Sooooo don’t need this today—staff meeting! Ugh!! It’s one of those days that brilliantly showcases all of Don’s ardent desires to rule churchdom. He pounds his fist on the coffee table to chase away the demons of darkness, he stands up and throws his arms upwards—way above his head in some swoon, he even prostrated himself—flat out—on the floor once. I’m seriously considering chaining myself to the desk like the occupy movements.
I’m doing one of my favorite pastimes…people watching. It’s not like no one else does it…they all do, but few admit it. So I’m evaluating each person as they walk through my office and cheerily waving them on. Here are the notables:
Don: Don’s style of dress screams Wannabe Hipster. He has the Hawaiian shirt that stretches tight across his ample belly—the buttons ready to pop off. Skinny jeans—oh, such a bad, bad idea. He generally dresses like this for staff meetings…I’m thinking it’s for the youth interns benefit. I have no idea why. And how does his denomination feel about this? Maybe I should take some pics and send it to them. Maybe they would crash the internet.
Darlene: Pant suit—tan. Blouse—beige. Eyes—red rimmed. Crying? No, she’s talking to Don very animatedly. They both love staff meetings. But…wild idea…she seems like she’s had something to drink. Her cheeks look flushed…and that’s not blush. A closet drinker? If I had to live with Don, I’d drink everything in sight…and then some.
Josh: Hey Bae! Eeew. Bae. Hate that word. Don’t Bae me. Christian Hipster. He’s sporting one of those, what I call, fungus beards—you know, the one right below his lower lip. Blech. I’m thoroughly amused because it looks like Don’s trying to imitate Josh’s dress style. Except that I have a feeling that Josh is a bit mixed up because it looks like he’s trying to copy Lecrae…without the baseball hat. Josh has the hipster saunter, backpack…he comes over and tries to give the bro handshake…fails miserably. Winks, does something like a moonwalk. Uhhh…
Talia: Praise Jesus Talia! Breathless, very petite, very desperate…for Josh. You can hear her biological clock ticking as she walks into the room. Denim skirt below the knees, T-shirt, hair tied back in bun with hair band. I’m trying to read what her T-shirt says…now I’m wishing I hadn’t… “I may not be perfect but Jesus thinks I’m to die for.” She’s rushing to catch up with the soon disappearing from view Josh, calling after him, “Josh! Josh!” Run, Josh, run!

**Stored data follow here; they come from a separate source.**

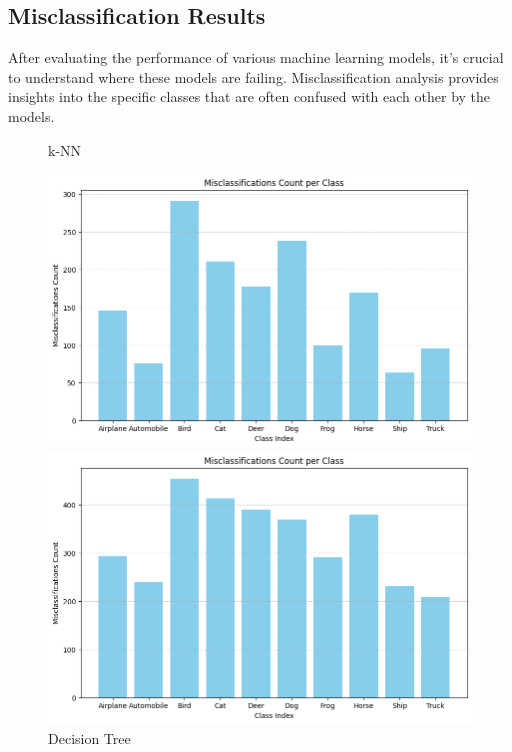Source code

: \documentclass[a4paper]{article}
\theoremstyle{plain}
\theoremstyle{definition}
\begin{document}
\begin{enumerate}
\begin{table}[h!]
{\begin{tabular}{|l|l|}
\end{tabular}%
}
\end{table}
\newpage
\subsection{Misclassification Results}
After evaluating the performance of various machine learning models, it's crucial to understand where these models are failing. Misclassification analysis provides insights into the specific classes that are often confused with each other by the models.
\begin{figure}[h]
    \centering
    \begin{minipage}{0.45\textwidth}
        \centering
        \caption{k-NN}
        \includegraphics[width=\linewidth]{KNN.png}
    \end{minipage}\hfill
    \begin{minipage}{0.45\textwidth}
        \centering
        \caption{Decision Tree}
        \includegraphics[width=\linewidth]{Decision Tree.png}
    \end{minipage}


\end{figure}
\end{enumerate}
\end{document}
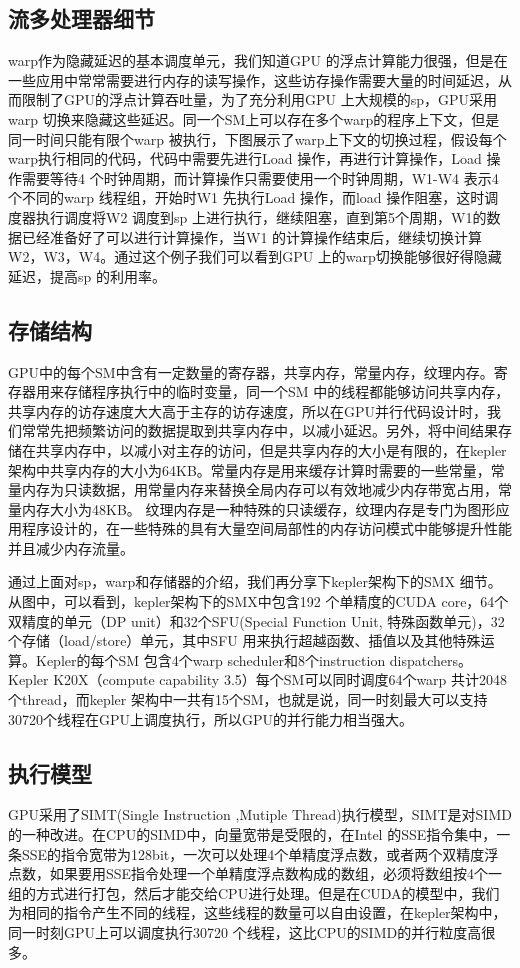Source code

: \subsection{流多处理器细节}
warp作为隐藏延迟的基本调度单元，我们知道GPU 的浮点计算能力很强，但是在一些应用中常常需要进行内存的读写操作，这些访存操作需要大量的时间延迟，从而限制了GPU的浮点计算吞吐量，为了充分利用GPU 上大规模的sp，GPU采用warp 切换来隐藏这些延迟。同一个SM上可以存在多个warp的程序上下文，但是同一时间只能有限个warp 被执行，下图展示了warp上下文的切换过程，假设每个warp执行相同的代码，代码中需要先进行Load 操作，再进行计算操作，Load 操作需要等待4 个时钟周期，而计算操作只需要使用一个时钟周期，W1-W4 表示4个不同的warp 线程组，开始时W1 先执行Load 操作，而load 操作阻塞，这时调度器执行调度将W2 调度到sp 上进行执行，继续阻塞，直到第5个周期，W1的数据已经准备好了可以进行计算操作，当W1 的计算操作结束后，继续切换计算W2，W3，W4。通过这个例子我们可以看到GPU 上的warp切换能够很好得隐藏延迟，提高sp 的利用率。

\subsection{存储结构}
GPU中的每个SM中含有一定数量的寄存器，共享内存，常量内存，纹理内存。寄存器用来存储程序执行中的临时变量，同一个SM 中的线程都能够访问共享内存，共享内存的访存速度大大高于主存的访存速度，所以在GPU并行代码设计时，我们常常先把频繁访问的数据提取到共享内存中，以减小延迟。另外，将中间结果存储在共享内存中，以减小对主存的访问，但是共享内存的大小是有限的，在kepler架构中共享内存的大小为64KB。常量内存是用来缓存计算时需要的一些常量，常量内存为只读数据，用常量内存来替换全局内存可以有效地减少内存带宽占用，常量内存大小为48KB。 纹理内存是一种特殊的只读缓存，纹理内存是专门为图形应用程序设计的，在一些特殊的具有大量空间局部性的内存访问模式中能够提升性能并且减少内存流量。

通过上面对sp，warp和存储器的介绍，我们再分享下kepler架构下的SMX 细节。从图中，可以看到，kepler架构下的SMX中包含192 个单精度的CUDA core，64个双精度的单元（DP unit）和32个SFU(Special Function Unit, 特殊函数单元)，32个存储（load/store）单元，其中SFU 用来执行超越函数、插值以及其他特殊运算。Kepler的每个SM 包含4个warp scheduler和8个instruction dispatchers。 Kepler K20X（compute capability 3.5）每个SM可以同时调度64个warp 共计2048个thread，而kepler 架构中一共有15个SM，也就是说，同一时刻最大可以支持30720个线程在GPU上调度执行，所以GPU的并行能力相当强大。

\subsection{执行模型}
GPU采用了SIMT(Single Instruction ,Mutiple Thread)执行模型，SIMT是对SIMD的一种改进。在CPU的SIMD中，向量宽带是受限的，在Intel 的SSE指令集中，一条SSE的指令宽带为128bit，一次可以处理4个单精度浮点数，或者两个双精度浮点数，如果要用SSE指令处理一个单精度浮点数构成的数组，必须将数组按4个一组的方式进行打包，然后才能交给CPU进行处理。但是在CUDA的模型中，我们为相同的指令产生不同的线程，这些线程的数量可以自由设置，在kepler架构中，同一时刻GPU上可以调度执行30720 个线程，这比CPU的SIMD的并行粒度高很多。



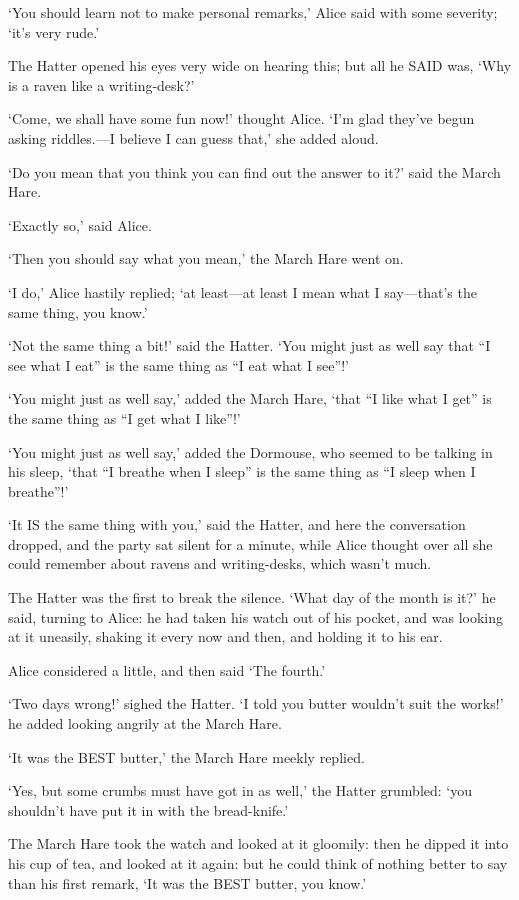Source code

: \documentclass[12pt]{book}
\begin{document}
\begin{Parallel}[p]{}{}
{‘You should learn not to make personal remarks,’ Alice said with some severity; ‘it’s very rude.’

The Hatter opened his eyes very wide on hearing this; but all he SAID was, ‘Why is a raven like a writing-desk?’

‘Come, we shall have some fun now!’ thought Alice. ‘I’m glad they’ve begun asking riddles.—I believe I can guess that,’ she added aloud.

‘Do you mean that you think you can find out the answer to it?’ said the March Hare.

‘Exactly so,’ said Alice.

‘Then you should say what you mean,’ the March Hare went on.

‘I do,’ Alice hastily replied; ‘at least—at least I mean what I say—that’s the same thing, you know.’

‘Not the same thing a bit!’ said the Hatter. ‘You might just as well say that “I see what I eat” is the same thing as “I eat what I see”!’

‘You might just as well say,’ added the March Hare, ‘that “I like what I get” is the same thing as “I get what I like”!’

‘You might just as well say,’ added the Dormouse, who seemed to be talking in his sleep, ‘that “I breathe when I sleep” is the same thing as “I sleep when I breathe”!’

‘It IS the same thing with you,’ said the Hatter, and here the conversation dropped, and the party sat silent for a minute, while Alice thought over all she could remember about ravens and writing-desks, which wasn’t much.

The Hatter was the first to break the silence. ‘What day of the month is it?’ he said, turning to Alice: he had taken his watch out of his pocket, and was looking at it uneasily, shaking it every now and then, and holding it to his ear.

Alice considered a little, and then said ‘The fourth.’

‘Two days wrong!’ sighed the Hatter. ‘I told you butter wouldn’t suit the works!’ he added looking angrily at the March Hare.

‘It was the BEST butter,’ the March Hare meekly replied.

‘Yes, but some crumbs must have got in as well,’ the Hatter grumbled: ‘you shouldn’t have put it in with the bread-knife.’

The March Hare took the watch and looked at it gloomily: then he dipped it into his cup of tea, and looked at it again: but he could think of nothing better to say than his first remark, ‘It was the BEST butter, you know.’

}
\end{Parallel}
\end{document}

Faith: Actually, one of the benefits of Tav being gone is that I rarely see Faith and it has been ages since Jessica has graced us with her presence. Faith isn’t looking like she just walked off the magazine pages… Tav isn’t here! She’s wearing a linen white crumpled suit. There’s no bounce in her hair or her step…and I’m grateful that she’s walked right past me. But that awful perfume of hers…
And Martha. Your typical church lady who needs no description.
“Aren’t you supposed to be at the staff meeting?”
“Martha! Thanks for taking care of the phones.”
“How’s it going with…them ones?” Martha snorts loudly.
“Them ones are such a…”
“I know exactly what you mean. I’m going to let Mark know exactly what I think about his idea.”
“Poor Mark.” Brad has just walked in and is already teasing Martha.
“Don’t sass me, boy. I’ll tell Don about you.” Love it when Martha enjoys her own joke.
“Natalie, I haven’t forgotten.”
“Don’t play the innocent. Martha, this troublemaker here sent Don and Darlene after me. They’re now convinced that I’ve been helping myself to the sodas and blaming it on the youth.”
“No more news…” Someone is buzzing the office phone.
“Hello, may I…” Don cuts Martha off. “Send Natalie in at once.”
Brad’s got this glint in his eyes. “Double dare you.”
“I triple dare you.” I have no idea what I’m daring, but if you dare me…I can’t resist the challenge.
“You don’t even know what I’m daring you.”
Martha finds all this very entertaining.
“Whatever it is. I can do better.”
“I double dare you not to go for the staff meeting.”
“Oh yeah…well, well…yeah. I triple dare you and won’t go for the meeting and will leave the building.”
What am I even saying??
“Deal. Martha will cover for us.”
“Go have fun.” Martha’s urging us out the door.
And Brad’s dragging me out of the office as I grab my purse.
“Brad, we’re both going to be fired.”
Brad’s doubled up in laughter—he thinks it’s so funny. “I would love to see Don and Darlene’s faces when they know that we’re not going to be at the meeting.”
In fact, I’m never going to go back to the office because I’m going to be fired. In fact.